# [Directions for this task]
Below are the records; copy every line in them that holds the string "identify".

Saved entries

________________________

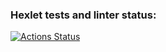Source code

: ### Hexlet tests and linter status:
[![Actions Status](https://github.com/loneliness11/layout-designer-project-56/actions/workflows/hexlet-check.yml/badge.svg)](https://github.com/loneliness11/layout-designer-project-56/actions)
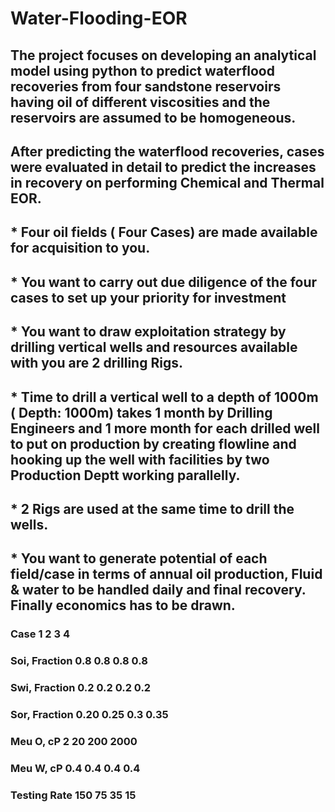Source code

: # Water-Flooding-EOR

## The project focuses on developing an analytical model using python to predict waterflood recoveries from four sandstone reservoirs having oil of different viscosities and the reservoirs are assumed to be homogeneous. 
## After predicting the waterflood recoveries, cases were evaluated in detail to predict the increases in recovery on performing Chemical and Thermal EOR.

## * Four oil fields ( Four Cases) are made available for acquisition to you.
## * You want to carry out due diligence of the four cases to set up your priority for investment
## * You want to draw exploitation strategy by drilling vertical wells and resources available with you are 2 drilling Rigs.
## * Time to drill a vertical well to a depth of 1000m ( Depth: 1000m) takes 1 month by Drilling Engineers and 1 more month for each drilled well to put on production by creating flowline and hooking up the well with facilities by two Production Deptt working parallelly.
## * 2 Rigs are used at the same time to drill the wells.
## * You want to generate potential of each field/case in terms of annual oil production, Fluid & water to be handled daily and final recovery. Finally economics has to be drawn.
### Case            1       2      3      4
### Soi, Fraction   0.8    0.8    0.8    0.8
### Swi, Fraction   0.2    0.2    0.2    0.2
### Sor, Fraction   0.20   0.25   0.3    0.35
### Meu O, cP       2      20     200    2000
### Meu W, cP       0.4    0.4    0.4    0.4
### Testing Rate    150    75     35     15
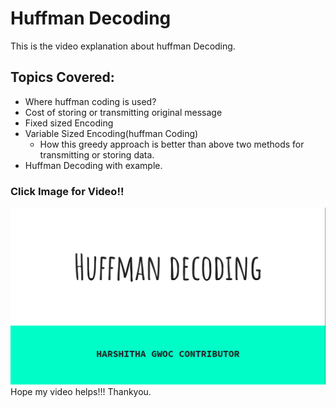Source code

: # Huffman Decoding 
This is the video explanation about huffman Decoding.
## Topics Covered:
- Where  huffman coding is used?
- Cost of storing or transmitting original message
- Fixed sized Encoding
- Variable Sized Encoding(huffman Coding)
    -  How this greedy approach is better than above two methods for transmitting or storing data.
- Huffman Decoding with example.

### Click Image for Video!!
<a href="https://drive.google.com/file/d/1fSr1ZU6AphvqUWLDMQo_xY4X2oVHk3Re/view?usp=sharing"><img src="huffmanVideoImage.png"></a>
<br>
Hope my video helps!!! Thankyou.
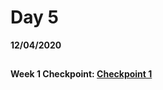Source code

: # Day 5
__12/04/2020__

##

###

###

###

#### Week 1 Checkpoint: [Checkpoint 1](https://trevor-r-allen.github.io/coolsite/)
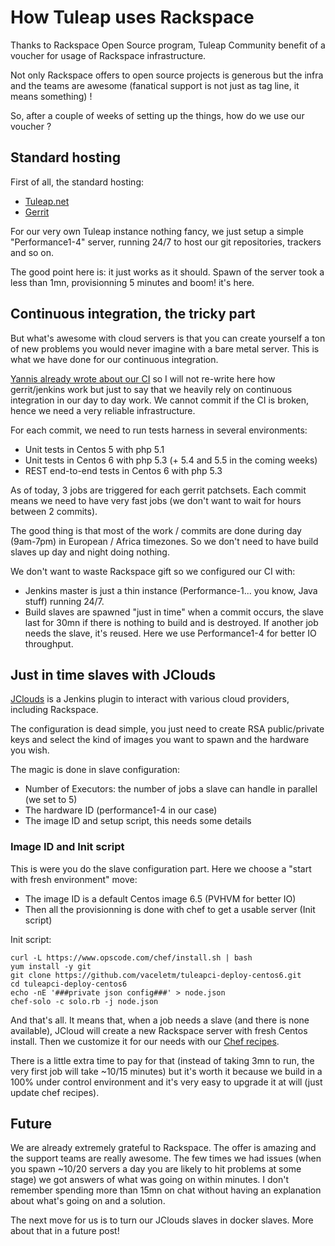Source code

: How Tuleap uses Rackspace
=========================

Thanks to Rackspace Open Source program, Tuleap Community benefit of a voucher
for usage of Rackspace infrastructure.

Not only Rackspace offers to open source projects is generous but the infra and
the teams are awesome (fanatical support is not just as tag line, it means something) !

So, after a couple of weeks of setting up the things, how do we use our voucher ?

Standard hosting
----------------

First of all, the standard hosting:

* [Tuleap.net](http://tuleap.net)
* [Gerrit](http://gerrit.tuleap.net)

For our very own Tuleap instance nothing fancy, we just setup a simple "Performance1-4"
server, running 24/7 to host our git repositories, trackers and so on.

The good point here is: it just works as it should. Spawn of the server took a less
than 1mn, provisionning 5 minutes and boom! it's here.

Continuous integration, the tricky part
---------------------------------------

But what's awesome with cloud servers is that you can create yourself a ton of
new problems you would never imagine with a bare metal server. This is what we
have done for our continuous integration.

[Yannis already wrote about our CI](http://www.tuleap.org/tuleap-continuous-integration-infrastructure) so
I will not re-write here how gerrit/jenkins work but just to say that we heavily
rely on continuous integration in our day to day work. We cannot commit if the
CI is broken, hence we need a very reliable infrastructure.

For each commit, we need to run tests harness in several environments:

* Unit tests in Centos 5 with php 5.1
* Unit tests in Centos 6 with php 5.3 (+ 5.4 and 5.5 in the coming weeks)
* REST end-to-end tests in Centos 6 with php 5.3

As of today, 3 jobs are triggered for each gerrit patchsets. Each commit means
we need to have very fast jobs (we don't want to wait for hours between 2 commits).

The good thing is that most of the work / commits are done during day (9am-7pm) in
European / Africa timezones. So we don't need to have build slaves up day and night
doing nothing.

We don't want to waste Rackspace gift so we configured our CI with:

* Jenkins master is just a thin instance (Performance-1... you know, Java stuff) running
  24/7.
* Build slaves are spawned "just in time" when a commit occurs, the slave last for
  30mn if there is nothing to build and is destroyed. If another job needs the slave,
  it's reused. Here we use Performance1-4 for better IO throughput.

Just in time slaves with JClouds
--------------------------------

[JClouds](https://wiki.jenkins-ci.org/display/JENKINS/JClouds+Plugin) is a Jenkins
plugin to interact with various cloud providers, including Rackspace.

The configuration is dead simple, you just need to create RSA public/private keys
and select the kind of images you want to spawn and the hardware you wish.

The magic is done in slave configuration:

* Number of Executors: the number of jobs a slave can handle in parallel (we set to 5)
* The hardware ID (performance1-4 in our case)
* The image ID and setup script, this needs some details

### Image ID and Init script

This is were you do the slave configuration part. Here we choose a "start with fresh environment" move:

* The image ID is a default Centos image 6.5 (PVHVM for better IO)
* Then all the provisionning is done with chef to get a usable server (Init script)

Init script:

    curl -L https://www.opscode.com/chef/install.sh | bash
    yum install -y git
    git clone https://github.com/vaceletm/tuleapci-deploy-centos6.git
    cd tuleapci-deploy-centos6
    echo -nE '###private json config###' > node.json
    chef-solo -c solo.rb -j node.json

And that's all.
It means that, when a job needs a slave (and there is none available), JCloud will
create a new Rackspace server with fresh Centos install. Then we customize it for
our needs with our [Chef recipes](https://github.com/vaceletm/tuleapci-chef-cookbook).

There is a little extra time to pay for that (instead of taking 3mn to run, the very
first job will take ~10/15 minutes) but it's worth it because we build in a 100%
under control environment and it's very easy to upgrade it at will (just update
chef recipes).

Future
------

We are already extremely grateful to Rackspace. The offer is amazing and the support
teams are really awesome. The few times we had issues (when you spawn ~10/20 servers
a day you are likely to hit problems at some stage) we got answers of what was going
on within minutes. I don't remember spending more than 15mn on chat without having
an explanation about what's going on and a solution.

The next move for us is to turn our JClouds slaves in docker slaves. More about
that in a future post!
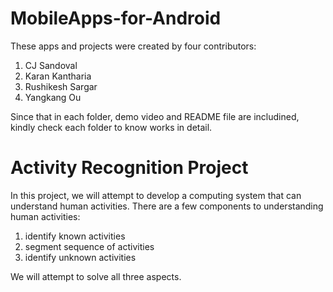 # MobileApps-for-Android
These apps and projects were created by four contributors: 
1. CJ Sandoval
2. Karan Kantharia
3. Rushikesh Sargar
4. Yangkang Ou

Since that in each folder, demo video and README file are includined, kindly check each folder to know works in detail.



# Activity Recognition Project
In this project, we will attempt to develop a computing system that can understand human activities. There are a few components to understanding human activities: 

1. identify known activities
2. segment sequence of activities
3. identify unknown activities

We will attempt to solve all three aspects.

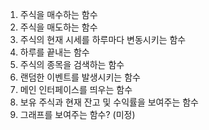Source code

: 1.	주식을 매수하는 함수
2.	주식을 매도하는 함수
3.	주식의 현재 시세를 하루마다 변동시키는 함수
4.	하루를 끝내는 함수
5.	주식의 종목을 검색하는 함수
6.	랜덤한 이벤트를 발생시키는 함수
7.	메인 인터페이스를 띄우는 함수
8.  보유 주식과 현재 잔고 및 수익률을 보여주는 함수
9.  그래프를 보여주는 함수? (미정)
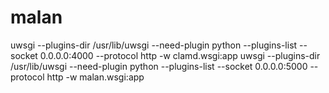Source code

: # malan

uwsgi --plugins-dir /usr/lib/uwsgi --need-plugin python --plugins-list --socket 0.0.0.0:4000 --protocol http -w clamd.wsgi:app
uwsgi --plugins-dir /usr/lib/uwsgi --need-plugin python --plugins-list --socket 0.0.0.0:5000 --protocol http -w malan.wsgi:app
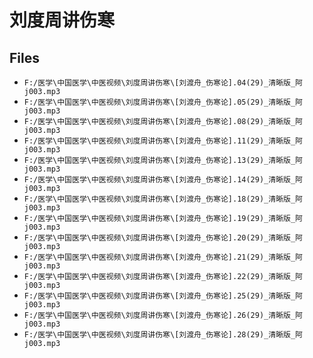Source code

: # 刘度周讲伤寒

## Files

- `F:/医学\中国医学\中医视频\刘度周讲伤寒\[刘渡舟_伤寒论].04(29)_清晰版_阿j003.mp3`
- `F:/医学\中国医学\中医视频\刘度周讲伤寒\[刘渡舟_伤寒论].05(29)_清晰版_阿j003.mp3`
- `F:/医学\中国医学\中医视频\刘度周讲伤寒\[刘渡舟_伤寒论].08(29)_清晰版_阿j003.mp3`
- `F:/医学\中国医学\中医视频\刘度周讲伤寒\[刘渡舟_伤寒论].11(29)_清晰版_阿j003.mp3`
- `F:/医学\中国医学\中医视频\刘度周讲伤寒\[刘渡舟_伤寒论].13(29)_清晰版_阿j003.mp3`
- `F:/医学\中国医学\中医视频\刘度周讲伤寒\[刘渡舟_伤寒论].14(29)_清晰版_阿j003.mp3`
- `F:/医学\中国医学\中医视频\刘度周讲伤寒\[刘渡舟_伤寒论].18(29)_清晰版_阿j003.mp3`
- `F:/医学\中国医学\中医视频\刘度周讲伤寒\[刘渡舟_伤寒论].19(29)_清晰版_阿j003.mp3`
- `F:/医学\中国医学\中医视频\刘度周讲伤寒\[刘渡舟_伤寒论].20(29)_清晰版_阿j003.mp3`
- `F:/医学\中国医学\中医视频\刘度周讲伤寒\[刘渡舟_伤寒论].21(29)_清晰版_阿j003.mp3`
- `F:/医学\中国医学\中医视频\刘度周讲伤寒\[刘渡舟_伤寒论].22(29)_清晰版_阿j003.mp3`
- `F:/医学\中国医学\中医视频\刘度周讲伤寒\[刘渡舟_伤寒论].25(29)_清晰版_阿j003.mp3`
- `F:/医学\中国医学\中医视频\刘度周讲伤寒\[刘渡舟_伤寒论].26(29)_清晰版_阿j003.mp3`
- `F:/医学\中国医学\中医视频\刘度周讲伤寒\[刘渡舟_伤寒论].28(29)_清晰版_阿j003.mp3`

________________________

# [Task output]
1. identify known activities
3. identify unknown activities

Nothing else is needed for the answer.